In 2021, Congress passed the bipartisan Infrastructure Investment and Jobs Act. Almost immediately after being sworn in, Trump signed an executive order that put a hold on a significant amount of previously authorized spending, including about $70 million earmarked for Alaska.
He’s blocked spending on congressionally approved education grants, about $45 million of which had been appropriated for Alaska schools.
Sullivan and Begich joined their party’s majority to give Trump the authority to rescind $1.1 billion previously appropriated for public broadcasting, including $20 million slated for Alaska’s 27 public radio stations.
That’s just the tip of the appropriation laws he’s violated.
The Constitution gave Congress the power to regulate commerce with foreign nations. Trump isn’t the first president to seize some of it, but he is the first to levy massive global tariffs with no sense of the negative impact they’ll have on American businesses, farmers and households.
Murkowski supported two Senate resolutions aimed at blocking them. Sullivan voted against both.

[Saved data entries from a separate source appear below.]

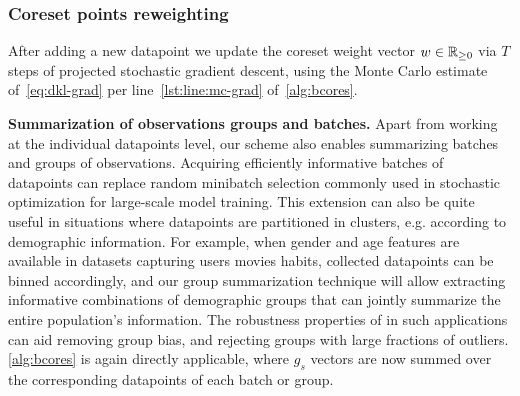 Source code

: \subsubsection{Coreset points reweighting}
After adding a new datapoint we update the coreset weight vector $w\in\mathbb{R}_{\geq 0}$ via $T$ steps of projected stochastic gradient descent, using the Monte Carlo estimate of~\cref{eq:dkl-grad} per line~\ref{lst:line:mc-grad} of~\cref{alg:bcores}.
\begin{comment}
\[
\hat{\nabla}_w := -\frac{1}{S} \sum_{s=1}^{S} g_s \left(\frac{N}{B}1^Tg_s - w^T g_s\right) \in \reals_{d}, 
\label{eq:gradw}
\]
where $g_s$ are defined as in~\cref{eq:sampled-potentials}.
\end{comment}
\vspace{.2cm}
\par 
\textbf{Summarization of observations groups and batches.}
Apart from working at the individual datapoints level, our scheme also enables summarizing batches and groups of observations. Acquiring efficiently informative batches of datapoints can replace random minibatch selection commonly used in stochastic optimization for large-scale model training. This extension can also be quite useful in situations where datapoints are partitioned in clusters, e.g. according to demographic information. For example, when gender and age features are available in datasets capturing users movies habits, collected datapoints can be binned accordingly, and our group summarization technique will allow extracting informative combinations of demographic groups that can jointly summarize the entire population's information. The robustness properties of \bcores{} in such applications can aid removing group bias, and rejecting groups with large fractions of outliers. \cref{alg:bcores} is again directly applicable, where $g_s$ vectors are now summed over the corresponding datapoints of each batch or group.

The president isn’t supposed to go to war without the approval of Congress. But since early September, Trump has ordered eight U.S. military strikes on speedboats off the coast of Venezuela, killing almost all the people on board. Without evidence, he claimed they were cartel members smuggling drugs into the U.S. Earlier this month, he advised Congress that America “is in a noninternational armed conflict with these designated terrorist organizations.”
On Oct. 9, the Senate voted down a war resolution act aimed at preventing further attacks without congressional authorization. Murkowski was one of just two Republicans who supported it.
In addition to usurping Congress’s constitutional powers, Trump has failed to uphold his Article II responsibility to “take Care that the Laws be faithfully executed.” Here’s two prominent examples.
He issued executive orders that imposed punishment on several high-profile law firms representing clients or causes he doesn’t like. The four firms that sued him all prevailed in court. In the most recent ruling, the judge said Trump’s order was "unconstitutional from beginning to end."
As are the military deployments he ordered in Los Angeles, Portland, and Chicago. The administration claims it’s about putting down rebellions. But finding no evidence to support that, the courts determined that they’re actually constitutionally protected political protests.
Republicans of prior decades actually revered the Constitution. Now, they won’t use their constitutionally protected freedom of speech to defend it because they’re afraid of Trump.
But the more striking irony regarding Johnson’s cheap dismissal of the "No Kings" protests relates to his pre-demonstration characterization of them as “hate America rallies.”
We should be thankful that the colonists weren’t led by self-serving cowards like him and his fellow Republicans. In order to protect their own wealth and relative power, they would have bowed to King George and the loyalists he appointed to enforce his arbitrary and capricious rule. There wouldn’t have been a rebellion.
Instead, courageous colonists fought for America’s independence. After prevailing, they bequeathed to their descendants a radically new liberal form of government. And because that’s worth saving, there will be more patriotic demonstrations against the tyrant in the White House and his Republican puppets in Congress.
• Rich Moniak has been a resident of Juneau since 1990. He retired in 2014 after a 35-year engineering career. He was also a regular contributor to the Juneau Empire for 18 years.